[Stored dataset items]
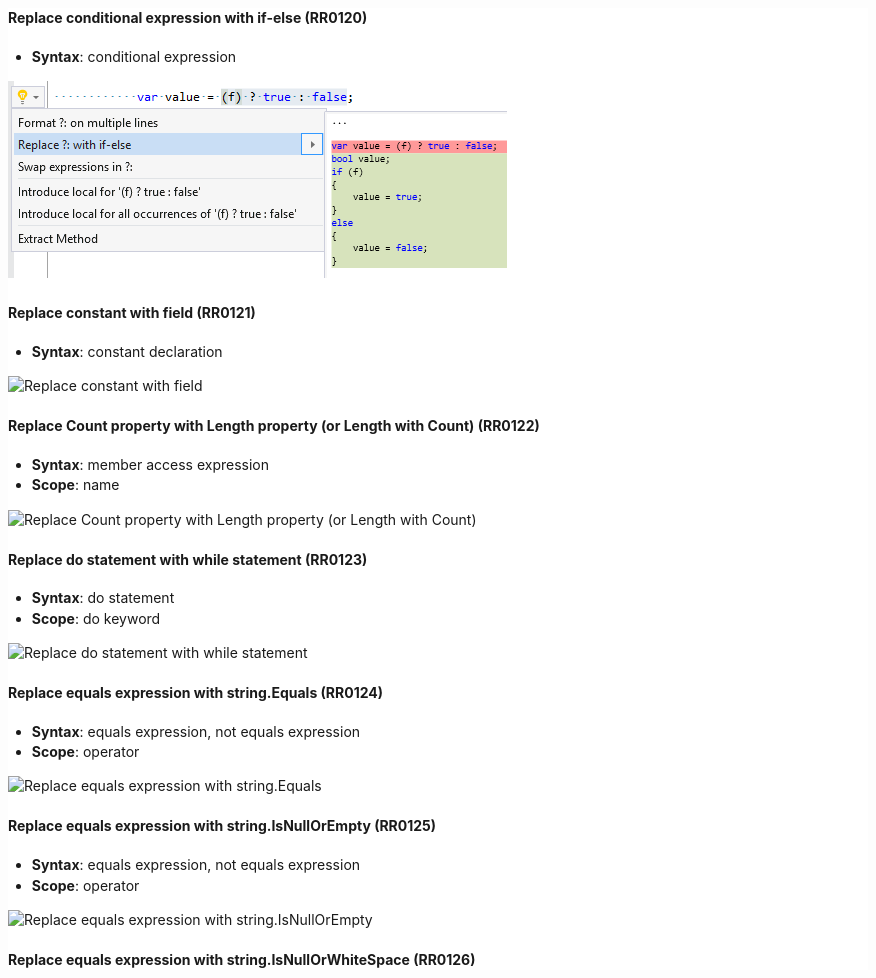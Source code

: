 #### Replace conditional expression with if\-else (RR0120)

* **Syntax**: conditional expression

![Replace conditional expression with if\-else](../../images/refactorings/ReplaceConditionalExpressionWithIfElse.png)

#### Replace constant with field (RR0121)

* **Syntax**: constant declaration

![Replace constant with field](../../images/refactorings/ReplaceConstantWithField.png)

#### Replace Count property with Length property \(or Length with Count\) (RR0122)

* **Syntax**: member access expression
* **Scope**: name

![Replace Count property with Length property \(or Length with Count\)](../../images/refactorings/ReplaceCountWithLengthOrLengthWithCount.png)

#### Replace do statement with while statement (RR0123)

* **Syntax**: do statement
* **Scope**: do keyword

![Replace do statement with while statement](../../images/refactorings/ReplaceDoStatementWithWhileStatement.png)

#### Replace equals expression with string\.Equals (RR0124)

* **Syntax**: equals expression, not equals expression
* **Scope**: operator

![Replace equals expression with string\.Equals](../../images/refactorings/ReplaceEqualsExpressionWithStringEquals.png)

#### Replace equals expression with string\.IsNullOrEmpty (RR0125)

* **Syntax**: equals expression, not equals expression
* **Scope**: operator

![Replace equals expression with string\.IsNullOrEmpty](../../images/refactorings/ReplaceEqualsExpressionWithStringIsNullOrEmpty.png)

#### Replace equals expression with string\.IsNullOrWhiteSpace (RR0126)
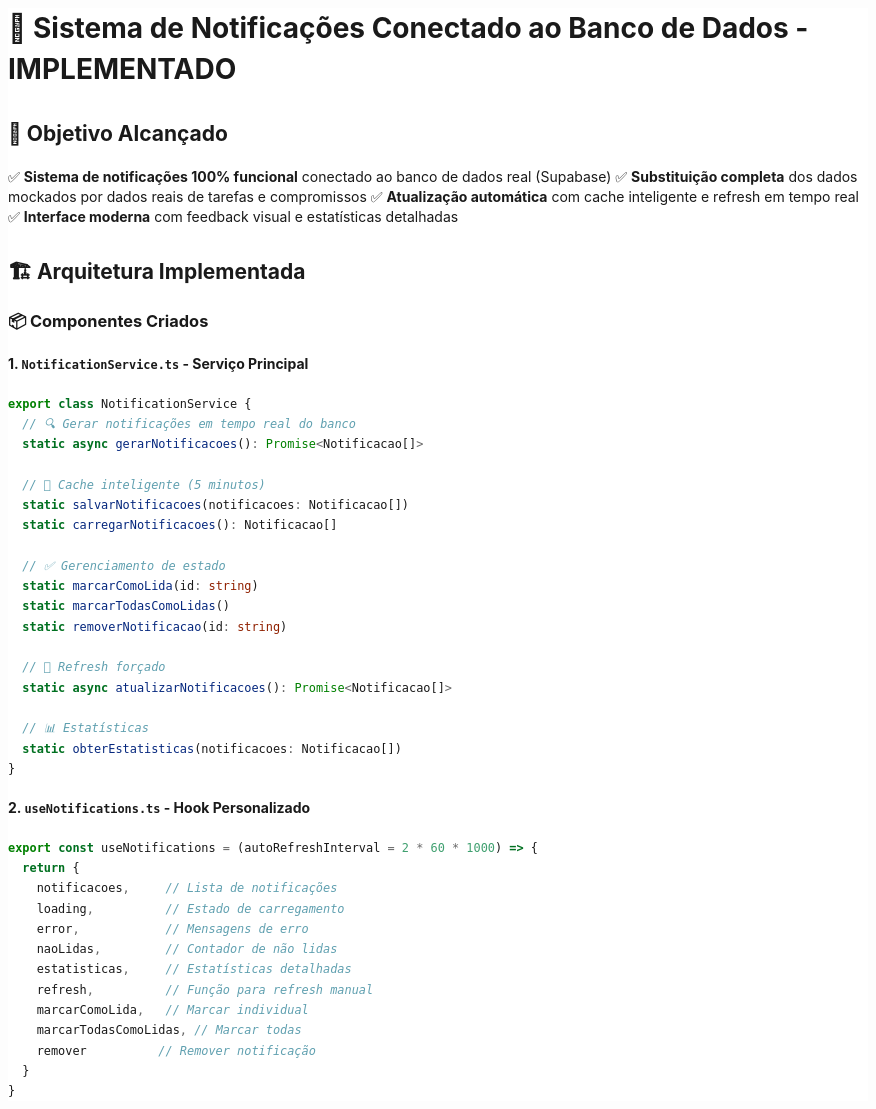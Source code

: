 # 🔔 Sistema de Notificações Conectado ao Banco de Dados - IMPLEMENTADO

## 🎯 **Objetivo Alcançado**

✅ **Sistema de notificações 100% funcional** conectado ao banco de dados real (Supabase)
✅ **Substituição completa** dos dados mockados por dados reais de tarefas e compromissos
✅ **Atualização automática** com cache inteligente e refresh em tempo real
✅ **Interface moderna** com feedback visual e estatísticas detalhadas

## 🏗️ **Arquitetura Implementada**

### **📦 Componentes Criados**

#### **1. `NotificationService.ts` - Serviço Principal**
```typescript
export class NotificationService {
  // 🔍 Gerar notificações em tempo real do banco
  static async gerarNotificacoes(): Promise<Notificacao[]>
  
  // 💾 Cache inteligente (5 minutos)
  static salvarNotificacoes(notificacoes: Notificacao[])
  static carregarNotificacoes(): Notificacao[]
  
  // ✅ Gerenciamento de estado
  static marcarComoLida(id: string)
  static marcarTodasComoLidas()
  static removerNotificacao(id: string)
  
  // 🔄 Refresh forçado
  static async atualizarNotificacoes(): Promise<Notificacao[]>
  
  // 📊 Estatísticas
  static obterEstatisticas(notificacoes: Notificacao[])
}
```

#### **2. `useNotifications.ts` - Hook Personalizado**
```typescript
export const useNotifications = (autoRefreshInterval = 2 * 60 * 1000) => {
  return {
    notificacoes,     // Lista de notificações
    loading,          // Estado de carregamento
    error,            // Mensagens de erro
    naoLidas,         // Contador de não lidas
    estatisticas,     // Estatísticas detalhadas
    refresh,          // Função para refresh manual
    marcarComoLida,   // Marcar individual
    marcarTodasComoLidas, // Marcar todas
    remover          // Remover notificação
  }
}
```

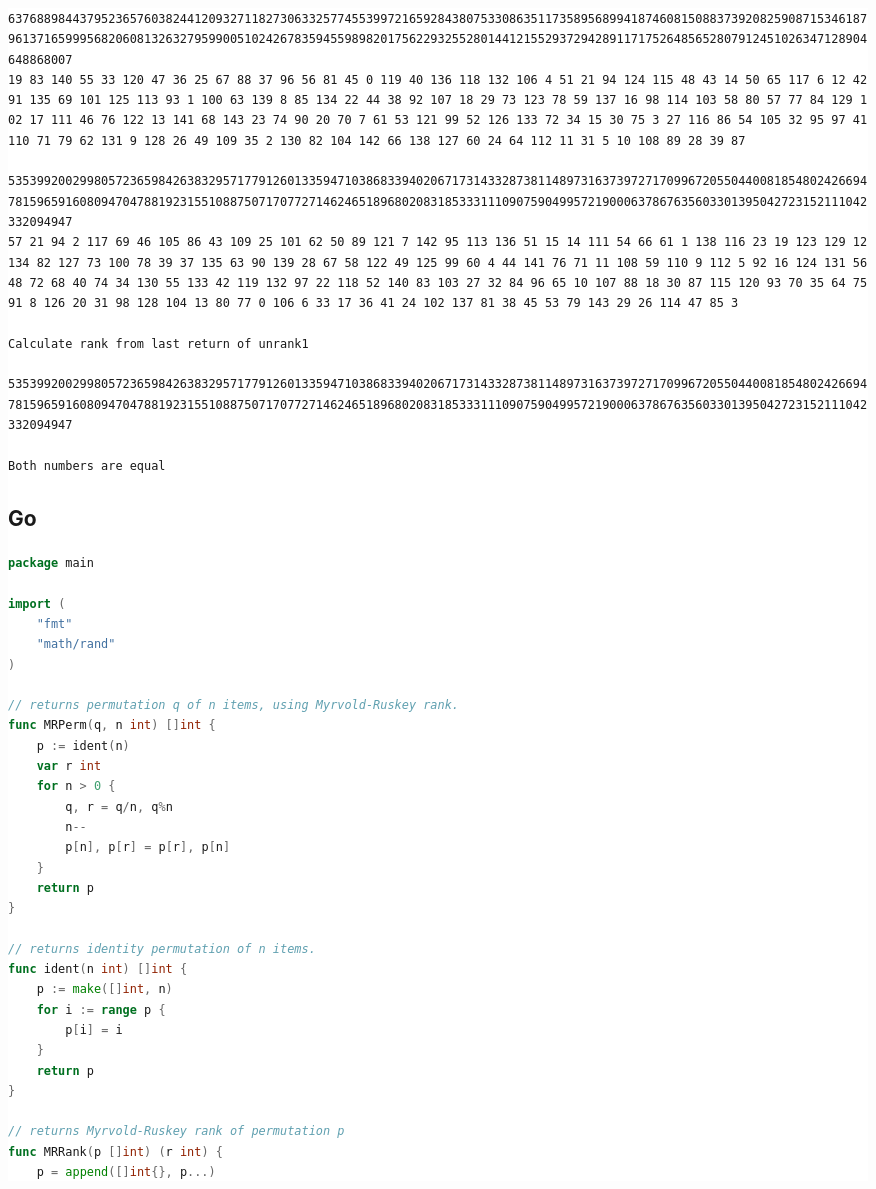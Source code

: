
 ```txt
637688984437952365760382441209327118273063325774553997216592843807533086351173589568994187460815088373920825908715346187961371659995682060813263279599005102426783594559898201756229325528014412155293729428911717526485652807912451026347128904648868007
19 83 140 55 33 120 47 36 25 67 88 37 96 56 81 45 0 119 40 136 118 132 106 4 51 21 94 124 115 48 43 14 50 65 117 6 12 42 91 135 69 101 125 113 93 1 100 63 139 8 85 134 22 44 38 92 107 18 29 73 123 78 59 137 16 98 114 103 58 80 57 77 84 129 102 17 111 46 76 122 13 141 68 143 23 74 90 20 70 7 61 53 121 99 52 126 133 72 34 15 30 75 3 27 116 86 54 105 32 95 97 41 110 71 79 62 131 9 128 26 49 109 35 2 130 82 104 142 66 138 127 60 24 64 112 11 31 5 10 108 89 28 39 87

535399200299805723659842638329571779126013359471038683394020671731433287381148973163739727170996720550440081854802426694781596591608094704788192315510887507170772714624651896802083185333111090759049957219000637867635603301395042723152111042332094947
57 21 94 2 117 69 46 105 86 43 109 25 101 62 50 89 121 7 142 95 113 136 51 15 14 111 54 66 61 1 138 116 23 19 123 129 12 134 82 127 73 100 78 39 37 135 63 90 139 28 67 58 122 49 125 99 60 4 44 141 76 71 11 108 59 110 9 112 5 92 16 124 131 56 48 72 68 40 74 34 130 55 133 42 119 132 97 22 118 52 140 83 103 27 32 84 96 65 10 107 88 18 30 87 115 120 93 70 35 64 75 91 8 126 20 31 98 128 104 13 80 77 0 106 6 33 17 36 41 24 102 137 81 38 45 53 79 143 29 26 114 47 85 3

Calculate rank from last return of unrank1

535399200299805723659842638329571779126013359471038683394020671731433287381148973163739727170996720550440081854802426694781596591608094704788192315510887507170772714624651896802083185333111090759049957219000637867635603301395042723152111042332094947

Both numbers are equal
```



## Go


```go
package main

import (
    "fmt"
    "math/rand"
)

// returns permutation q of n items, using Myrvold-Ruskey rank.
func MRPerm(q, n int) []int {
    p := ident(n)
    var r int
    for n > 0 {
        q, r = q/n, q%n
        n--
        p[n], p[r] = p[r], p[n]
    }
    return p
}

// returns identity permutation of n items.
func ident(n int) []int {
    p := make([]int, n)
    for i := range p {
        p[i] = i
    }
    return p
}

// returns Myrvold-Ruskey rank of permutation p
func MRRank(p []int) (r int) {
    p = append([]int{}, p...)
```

* TASK TO CARRY OUT *
What is the number of lines in the records holding "detalhadas"? Give the number alone.

* RESPONSE TO THIS TASK *
2